[Saved data entries]
════════════════

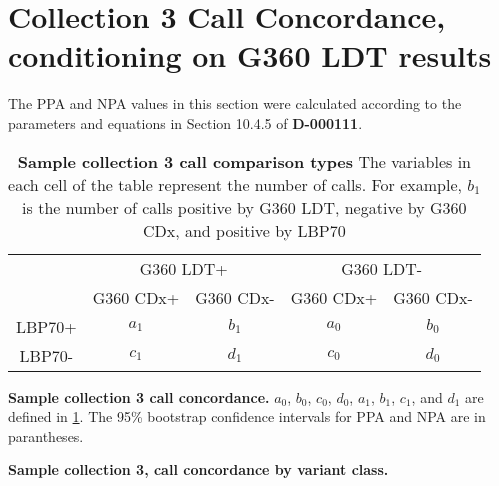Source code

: \section{Collection 3 Call Concordance, conditioning on G360 LDT results}
\label{a:call_concordance_tables}

The PPA and NPA values in this section were calculated according to the
parameters and equations in Section 10.4.5 of \textbf{D-000111}.

 \captionsetup{width=.65\textwidth}
 \begin{table}[H]
 \centering
 \begin{tabular}{cc|c|c|c}
 	   & \multicolumn{2}{c|}{G360 LDT+} & \multicolumn{2}{c}{G360 LDT-} \\
       & G360 CDx+ & G360 CDx- & G360 CDx+ & G360 CDx- \\ \cline{2-5}
      LBP70+ & $a_1$ & $b_1$ & $a_0$ & $b_0$ \\ \cline{2-5}
      LBP70- & $c_1$ & $d_1$ & $c_0$ & $d_0$ \\
 \end{tabular}
 \caption[Sample collection 3 call comparison types]
 {\textbf{Sample collection 3 call comparison types} The variables
 in each cell of the table represent the number of calls. For example,
 $b_1$ is the number of calls positive by G360 LDT, negative by G360 CDx, and positive
 by LBP70}
 \label{t:collection3_concordance_types}
 \end{table}

 \captionsetup{width=.9\textwidth}
 \begin{table}[H]
 \centering
 \footnotesize
 
 \caption[Sample collection 3 call concordance]
 {\textbf{Sample collection 3 call concordance.}
 $a_0$, $b_0$, $c_0$, $d_0$, $a_1$, $b_1$, $c_1$, and $d_1$ are defined in
 \cref{t:collection3_concordance_types}. The 95\% bootstrap confidence intervals 
  for PPA and NPA are in parantheses.}
 \label{t:coll3_variant_category_cond_bootstrap_3test}
 \end{table}

 \captionsetup{width=.95\textwidth}
 \begin{table}[H]
 \footnotesize
 \centering
 
 \caption[Sample collection 3, call concordance by variant class]
 {\textbf{Sample collection 3, call concordance by variant class.}}
 \label{t:coll3_variant_classspecial_cond_bootstrap_3test}
 \end{table}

════════════════

What the exercise asks » Strip out the images, then output the records above word for word.

Task answer »
Source code

: \section{Collection 3 Call Concordance, conditioning on G360 LDT results}
\label{a:call_concordance_tables}

The PPA and NPA values in this section were calculated according to the
parameters and equations in Section 10.4.5 of \textbf{D-000111}.

 \captionsetup{width=.65\textwidth}
 \begin{table}[H]
 \centering
 \begin{tabular}{cc|c|c|c}
 	   & \multicolumn{2}{c|}{G360 LDT+} & \multicolumn{2}{c}{G360 LDT-} \\
       & G360 CDx+ & G360 CDx- & G360 CDx+ & G360 CDx- \\ \cline{2-5}
      LBP70+ & $a_1$ & $b_1$ & $a_0$ & $b_0$ \\ \cline{2-5}
      LBP70- & $c_1$ & $d_1$ & $c_0$ & $d_0$ \\
 \end{tabular}
 \caption[Sample collection 3 call comparison types]
 {\textbf{Sample collection 3 call comparison types} The variables
 in each cell of the table represent the number of calls. For example,
 $b_1$ is the number of calls positive by G360 LDT, negative by G360 CDx, and positive
 by LBP70}
 \label{t:collection3_concordance_types}
 \end{table}

 \captionsetup{width=.9\textwidth}
 \begin{table}[H]
 \centering
 \footnotesize
 
 \caption[Sample collection 3 call concordance]
 {\textbf{Sample collection 3 call concordance.}
 $a_0$, $b_0$, $c_0$, $d_0$, $a_1$, $b_1$, $c_1$, and $d_1$ are defined in
 \cref{t:collection3_concordance_types}. The 95\% bootstrap confidence intervals 
  for PPA and NPA are in parantheses.}
 \label{t:coll3_variant_category_cond_bootstrap_3test}
 \end{table}

 \captionsetup{width=.95\textwidth}
 \begin{table}[H]
 \footnotesize
 \centering
 
 \caption[Sample collection 3, call concordance by variant class]
 {\textbf{Sample collection 3, call concordance by variant class.}}
 \label{t:coll3_variant_classspecial_cond_bootstrap_3test}
 \end{table}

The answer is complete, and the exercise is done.